Panoramic view from the summit of Humphrey's Peak
     Descending down mountains can be almost as difficult as ascending them as it is often very hard on the knees.  I found the hiking pole my father loaned me to be quite useful as I deliberately stepped carefully on my way down the peak.
Descending Humphrey's Peak
     We quickly made our way down the mountain on the lovely sunny day and were quite happy in our accomplishment.  Before we knew it, we were back at the boundary of the wilderness area and took some photos at the sign.
At the wilderness boundary
     What a day!  It took us 4 hours to reach the summit and we spent an hour reveling in the summit sunshine.  It took us three hours to get down the mountain to the car for a round trip of 8 hours.  It gave us just enough time to get to the Grand Canyon for our next day of sightseeing.  On our way out of town, I stopped to take this photo and I couldn't believe that just a few hours earlier, we were on top of this mountain.

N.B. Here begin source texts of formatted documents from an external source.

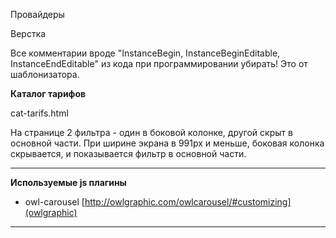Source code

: Провайдеры

Верстка

Все комментарии вроде "InstanceBegin, InstanceBeginEditable, InstanceEndEditable" из кода при программировании убирать! Это от шаблонизатора.


**Каталог тарифов**

cat-tarifs.html

На странице 2 фильтра - один в боковой колонке, другой скрыт в основной части. При ширине экрана в 991px и меньше, боковая колонка скрывается, и показывается фильтр в основной части.

---------------------------------------------------------
__Используемые js плагины__
* owl-carousel [http://owlgraphic.com/owlcarousel/#customizing](owlgraphic)
---------------------------------------------------------
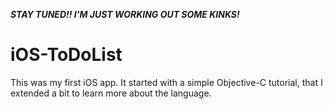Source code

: ***STAY TUNED!! I'M JUST WORKING OUT SOME KINKS!***

iOS-ToDoList
============

This was my first iOS app. It started with a simple Objective-C tutorial, that I extended a bit to learn more about the language. 
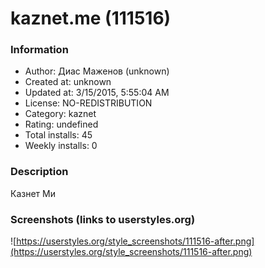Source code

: # kaznet.me (111516)

### Information
- Author: Диас Маженов (unknown)
- Created at: unknown
- Updated at: 3/15/2015, 5:55:04 AM
- License: NO-REDISTRIBUTION
- Category: kaznet
- Rating: undefined
- Total installs: 45
- Weekly installs: 0


### Description
Казнет Ми


### Screenshots (links to userstyles.org)
![https://userstyles.org/style_screenshots/111516-after.png](https://userstyles.org/style_screenshots/111516-after.png)


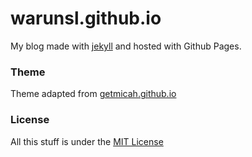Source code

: # warunsl.github.io
My blog made with [jekyll](http://jekyllrb.com) and hosted with Github Pages.

### Theme
Theme adapted from [getmicah.github.io](https://getmicah.github.io/)

### License
All this stuff is under the [MIT License](https://raw.githubusercontent.com/getmicah/getmicah.github.io/master/LICENSE)
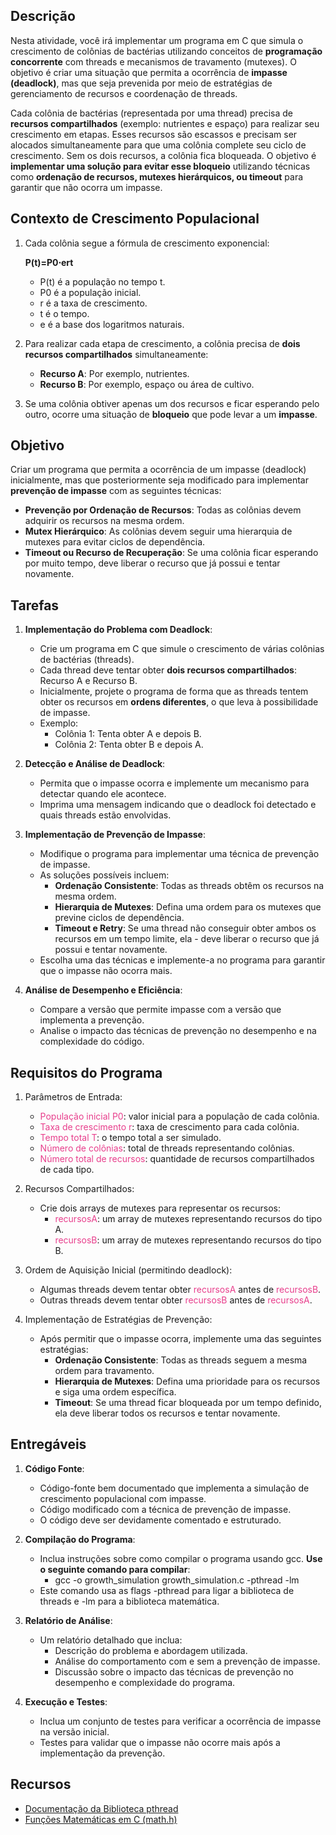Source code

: <style>
    .pink {
        color: #e83e8c;
    }
</style>

## Descrição
Nesta atividade, você irá implementar um programa em C que simula o crescimento de colônias de bactérias utilizando conceitos de **programação concorrente** com threads e mecanismos de travamento (mutexes). O objetivo é criar uma situação que permita a ocorrência de **impasse (deadlock)**, mas que seja prevenida por meio de estratégias de gerenciamento de recursos e coordenação de threads.

Cada colônia de bactérias (representada por uma thread) precisa de **recursos compartilhados** (exemplo: nutrientes e espaço) para realizar seu crescimento em etapas. Esses recursos são escassos e precisam ser alocados simultaneamente para que uma colônia complete seu ciclo de crescimento. Sem os dois recursos, a colônia fica bloqueada. O objetivo é **implementar uma solução para evitar esse bloqueio** utilizando técnicas como **ordenação de recursos, mutexes hierárquicos, ou timeout** para garantir que não ocorra um impasse.

## Contexto de Crescimento Populacional
1. Cada colônia segue a fórmula de crescimento exponencial:
 
    **P(t)=P0​⋅ert**
    - P(t) é a população no tempo t.
    - P0​ é a população inicial.
    - r é a taxa de crescimento.
    - t é o tempo.
    - e é a base dos logaritmos naturais.

3. Para realizar cada etapa de crescimento, a colônia precisa de **dois recursos compartilhados** simultaneamente:
    - **Recurso A**: Por exemplo, nutrientes.
    - **Recurso B**: Por exemplo, espaço ou área de cultivo.

4. Se uma colônia obtiver apenas um dos recursos e ficar esperando pelo outro, ocorre uma situação de **bloqueio** que pode levar a um **impasse**.

## Objetivo
Criar um programa que permita a ocorrência de um impasse (deadlock) inicialmente, mas que posteriormente seja modificado para implementar **prevenção de impasse** com as seguintes técnicas:

- **Prevenção por Ordenação de Recursos**: Todas as colônias devem adquirir os recursos na mesma ordem.
- **Mutex Hierárquico**: As colônias devem seguir uma hierarquia de mutexes para evitar ciclos de dependência.
- **Timeout ou Recurso de Recuperação**: Se uma colônia ficar esperando por muito tempo, deve liberar o recurso que já possui e tentar novamente.

## Tarefas
1. **Implementação do Problema com Deadlock**:
    - Crie um programa em C que simule o crescimento de várias colônias de bactérias (threads).
    - Cada thread deve tentar obter **dois recursos compartilhados**: Recurso A e Recurso B.
    - Inicialmente, projete o programa de forma que as threads tentem obter os recursos em **ordens diferentes**, o que leva à possibilidade de impasse.
    - Exemplo:
        - Colônia 1: Tenta obter A e depois B.
        - Colônia 2: Tenta obter B e depois A.

2. **Detecção e Análise de Deadlock**:
    - Permita que o impasse ocorra e implemente um mecanismo para detectar quando ele acontece.
    - Imprima uma mensagem indicando que o deadlock foi detectado e quais threads estão envolvidas.

3. **Implementação de Prevenção de Impasse**:
    - Modifique o programa para implementar uma técnica de prevenção de impasse.
    - As soluções possíveis incluem:
        - **Ordenação Consistente**: Todas as threads obtêm os recursos na mesma ordem.
        - **Hierarquia de Mutexes**: Defina uma ordem para os mutexes que previne ciclos de dependência.
        - **Timeout e Retry**: Se uma thread não conseguir obter ambos os recursos em um tempo limite, ela - deve liberar o recurso que já possui e tentar novamente.
    - Escolha uma das técnicas e implemente-a no programa para garantir que o impasse não ocorra mais.

4. **Análise de Desempenho e Eficiência**:
    - Compare a versão que permite impasse com a versão que implementa a prevenção.
    - Analise o impacto das técnicas de prevenção no desempenho e na complexidade do código.

## Requisitos do Programa

1. Parâmetros de Entrada:
    - <span class="pink" >População inicial P0</span>: valor inicial para a população de cada colônia.
    - <span class="pink" >Taxa de crescimento r</span>: taxa de crescimento para cada colônia.
    - <span class="pink" >Tempo total T</span>: o tempo total a ser simulado.
    - <span class="pink" >Número de colônias</span>: total de threads representando colônias.
    - <span class="pink" >Número total de recursos</span>: quantidade de recursos compartilhados de cada tipo.

2. Recursos Compartilhados:
    - Crie dois arrays de mutexes para representar os recursos:
        - <span class="pink" >recursosA</span>: um array de mutexes representando recursos do tipo A.
        - <span class="pink" >recursosB</span>: um array de mutexes representando recursos do tipo B.

3. Ordem de Aquisição Inicial (permitindo deadlock):
    - Algumas threads devem tentar obter <span class="pink" >recursosA</span> antes de <span class="pink" >recursosB</span>.
    - Outras threads devem tentar obter <span class="pink" >recursosB</span> antes de <span class="pink" >recursosA</span>.

4. Implementação de Estratégias de Prevenção:
    - Após permitir que o impasse ocorra, implemente uma das seguintes estratégias:
        - **Ordenação Consistente**: Todas as threads seguem a mesma ordem para travamento.
        - **Hierarquia de Mutexes**: Defina uma prioridade para os recursos e siga uma ordem específica.
        - **Timeout**: Se uma thread ficar bloqueada por um tempo definido, ela deve liberar todos os recursos e tentar novamente.

## Entregáveis

1. **Código Fonte**:
    - Código-fonte bem documentado que implementa a simulação de crescimento populacional com impasse.
    - Código modificado com a técnica de prevenção de impasse.
    - O código deve ser devidamente comentado e estruturado.

2. **Compilação do Programa**:

    - Inclua instruções sobre como compilar o programa usando gcc. **Use o seguinte comando para compilar**:
        - gcc -o growth_simulation growth_simulation.c -pthread -lm
    - Este comando usa as flags -pthread para ligar a biblioteca de threads e -lm para a biblioteca matemática.

3. **Relatório de Análise**:
    - Um relatório detalhado que inclua:
        - Descrição do problema e abordagem utilizada.
        - Análise do comportamento com e sem a prevenção de impasse.
        - Discussão sobre o impacto das técnicas de prevenção no desempenho e complexidade do programa.

4. **Execução e Testes**:
    - Inclua um conjunto de testes para verificar a ocorrência de impasse na versão inicial.
    - Testes para validar que o impasse não ocorre mais após a implementação da prevenção.

## Recursos
- [Documentação da Biblioteca pthread](https://www.cs.cmu.edu/afs/cs/academic/class/15492-f07/www/pthreads.html)
- [Funções Matemáticas em C (math.h)](https://cplusplus.com/reference/cmath/)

Humphrey's Peak, Flagstaff, AZ
     The couple that passed us on the way to the summit informed us about Lava Cave, a nearby landmark in the direction we were going, and we hoped to stop by and check it out before dark.  We wanted to get to the Grand Canyon by sunset, but it took us a little longer to leave the parking area because we found a dog in the parking lot that was separated from its owner.  About an hour earlier we encountered a young man on the trail who had lost his dog. His husky had been let off the leash, ran after an animal, and did not come back.  I told him not to worry because they always come back, at least my hound dog that would occasionally run off always did, attempting to console him.  As we walked away, I asked if he had his cell phone on him and that if he gave me his number, I'd contact him if we saw a dog.
     While I think that having a dog on a leash in the woods is rather ridiculous, there was a sign at the beginning of the trail that indicated it was illegal and subject to fine for letting your dog off its leash.  But I felt sorry for this guy and could empathize with his situation.  I figured the dog went back to the parking lot but understood that the guy didn't want to leave the location where he last saw his dog, since he was a little ways up the mountain.  But just as I suspected, when we got closer to the parking lot, we saw a beautiful black and white husky come hesitantly in our direction.  I texted a photo of the dog to the man and he said he'd be right down.  While we were packing up, the dog went and laid down in the shade next to his vehicle like a good dog should.  
Husky and Subaru
     The man texted me back when he returned to his dog and his car and thanked us for our kindness.  He asked if he could repay us somehow, then admitted he didn't have much to offer.  He said he taught a yoga class in Flagstaff and that we were welcome anytime!  He reminded me a little of myself as a younger man in college and that made me smile.
     Looking at my watch, I debated whether or not to stop at the cave our hiker friends told us about, and wondered how long it would take to get to the Grand Canyon.  You see I have this really neat gadget in my pocket that can tell you all kinds of information like how long it takes to travel and it even displays a map! Maybe you've heard of one of these things, I think they are termed cellular devices or something, but I call mine the dohicky thingamajig (insert incredible sarcasm here).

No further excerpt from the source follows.